Most Internet users easily give up other media: poll
By Dimitri Bruyas, Special to the China Post
September 27, 2007, 12:00 am TWN
TAIPEI, Taiwan -- Almost half of Taiwan’s adults surfed the Internet on a daily basis in 2007, up from three in ten in 2006, according to a new study published yesterday. The survey was conducted by the colleges of journalism and communication at Shih Hsin University on Taiwan’s (young) adults aged between 15 and 64, in the high-, middle- and low-population density areas of Taipei County, Taichung County and Hualien County, respectively.
In Taipei County, the survey found that the Internet was the second most popular form of media, after television and before newspapers. Conversely, in Taichung and Hualien Counties, the Internet ranked third after newspapers. For the whole of Taiwan, media exposure rates were 95 percent for television, 75 percent for newspapers and 70 percent for the Internet.
However, the survey showed that when the surveyed population’s density increased, Internet users would easily give up other media, especially television and newspapers.
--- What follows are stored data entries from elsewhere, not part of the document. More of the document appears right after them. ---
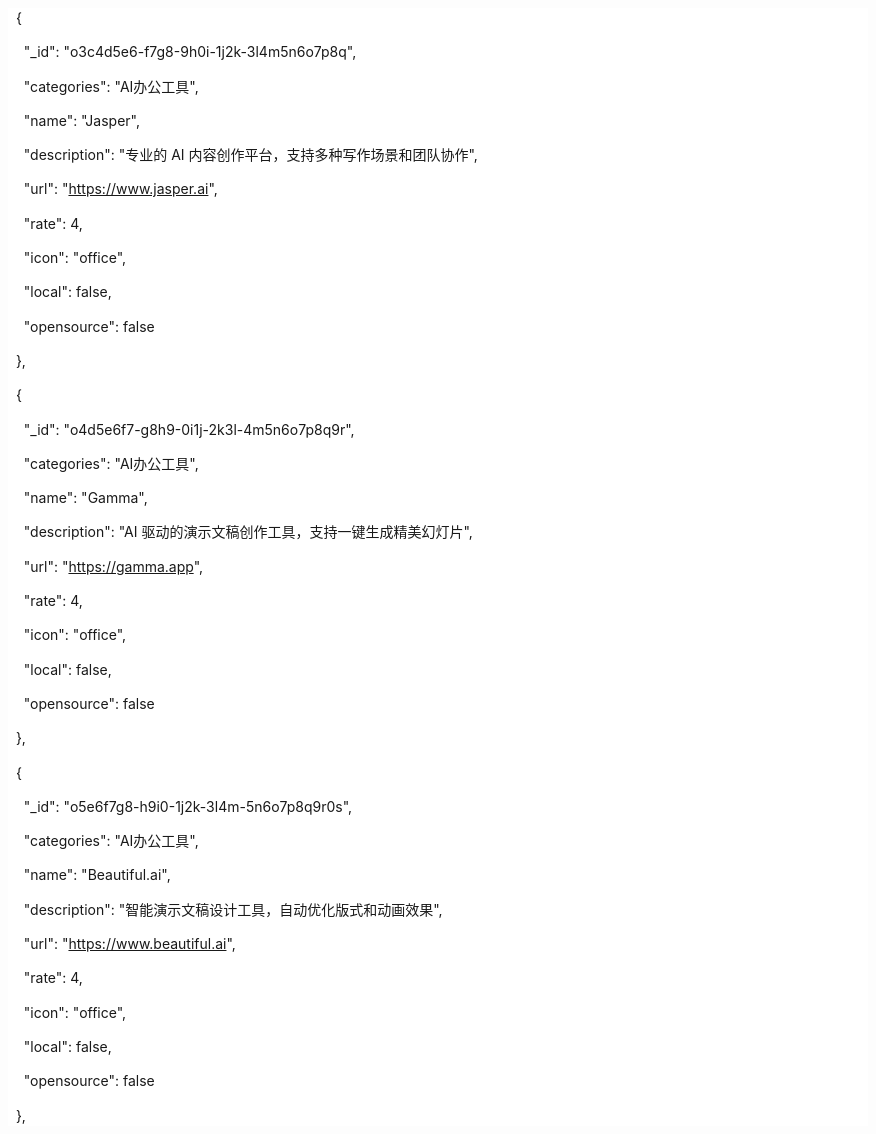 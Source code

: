   {

    "_id": "o3c4d5e6-f7g8-9h0i-1j2k-3l4m5n6o7p8q",

    "categories": "AI办公工具",

    "name": "Jasper",

    "description": "专业的 AI 内容创作平台，支持多种写作场景和团队协作",

    "url": "https://www.jasper.ai",

    "rate": 4,

    "icon": "office",

    "local": false,

    "opensource": false

  },

  {

    "_id": "o4d5e6f7-g8h9-0i1j-2k3l-4m5n6o7p8q9r",

    "categories": "AI办公工具",

    "name": "Gamma",

    "description": "AI 驱动的演示文稿创作工具，支持一键生成精美幻灯片",

    "url": "https://gamma.app",

    "rate": 4,

    "icon": "office",

    "local": false,

    "opensource": false

  },

  {

    "_id": "o5e6f7g8-h9i0-1j2k-3l4m-5n6o7p8q9r0s",

    "categories": "AI办公工具",

    "name": "Beautiful.ai",

    "description": "智能演示文稿设计工具，自动优化版式和动画效果",

    "url": "https://www.beautiful.ai",

    "rate": 4,

    "icon": "office",

    "local": false,

    "opensource": false

  },
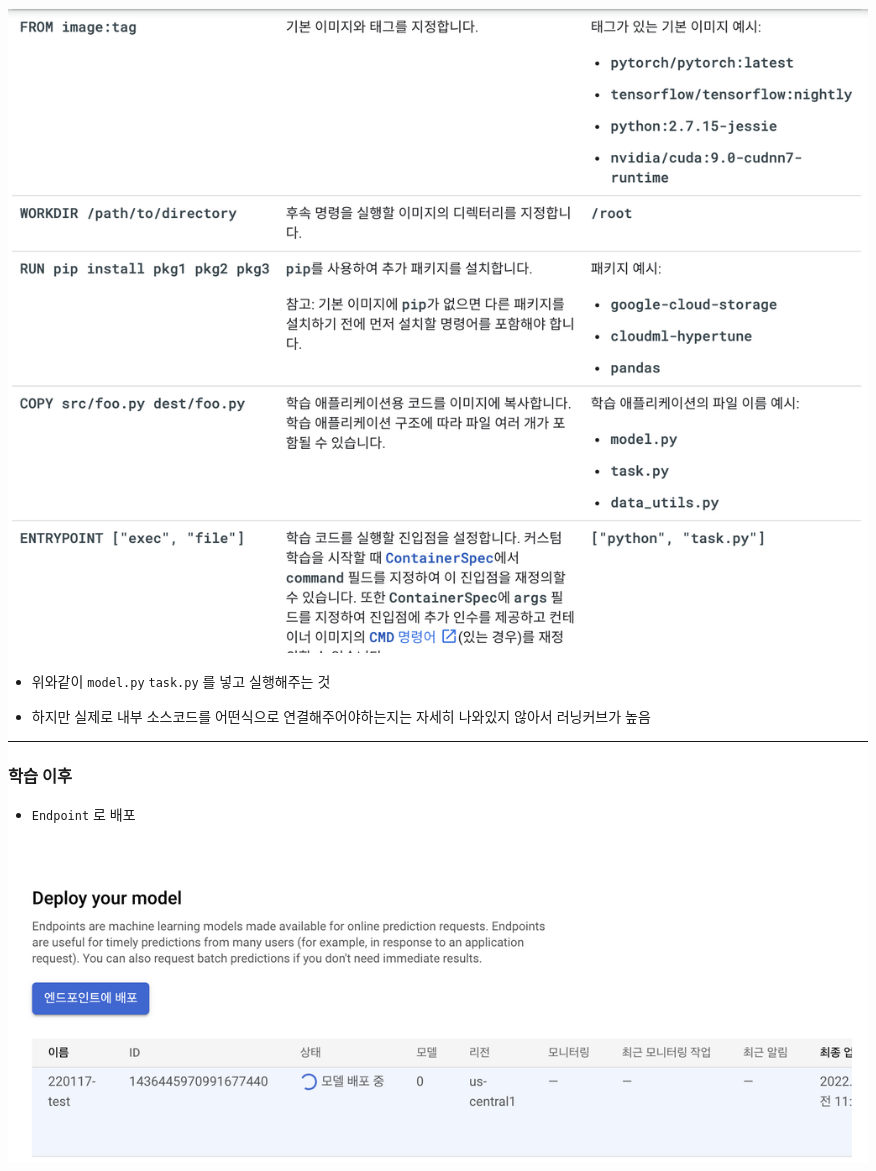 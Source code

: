 ![Untitled](Vertex%20AI%200b9a4/Untitled%2068.png)

- 위와같이 `model.py` `task.py` 를 넣고 실행해주는 것

- 하지만 실제로 내부 소스코드를 어떤식으로 연결해주어야하는지는 자세히 나와있지 않아서 러닝커브가 높음

---

### 학습 이후

- `Endpoint` 로 배포

![Untitled](Vertex%20AI%200b9a4/Untitled%2069.png)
A related survey conducted by American advertising agency JWT and published on Sept. 20 showed the same trend: almost half of all respondents said they spent less time watching television in order to surf the Internet. At the same time, a quarter said that they spent less time socializing face-to-face with friends and one in five respondents spent less time having sex in order to spend more time online. Work was the only activity a significant percentage of respondents said they spent more time engaging in — on the Internet.
In Taiwan, if there was no television, half of respondents cited the Internet as the main medium for amusement or news gathering. In the middle- and long-term, some young adults might encounter difficult relationships with their parents as a result of prolonged periods spent on the Internet, said one participant in the event organized for the release of the new survey. Last August, it was reported that a 15-year-old teenager boy committed suicide in Taiwan because his parents didn’t allow him to play online games anymore.
In another related survey, also conducted in the United States but published on Sept. 23 by market researcher Harris Interactive, found that seven in 10 parents of children aged between 6-18 who use the Internet admitted their child had encountered at least “one issue” with the Internet within the past year.
Strong language, sexual or violent content were reported by 24 percent of parents, while 52 percent of them said their child was exposed to advertising. Seven in 10 parents therefore visited Web sites with their children and, almost six in 10 parents reported using a filter or blocking software. At least 85 percent of parents admitted to have talked to their children about online safety in the past year.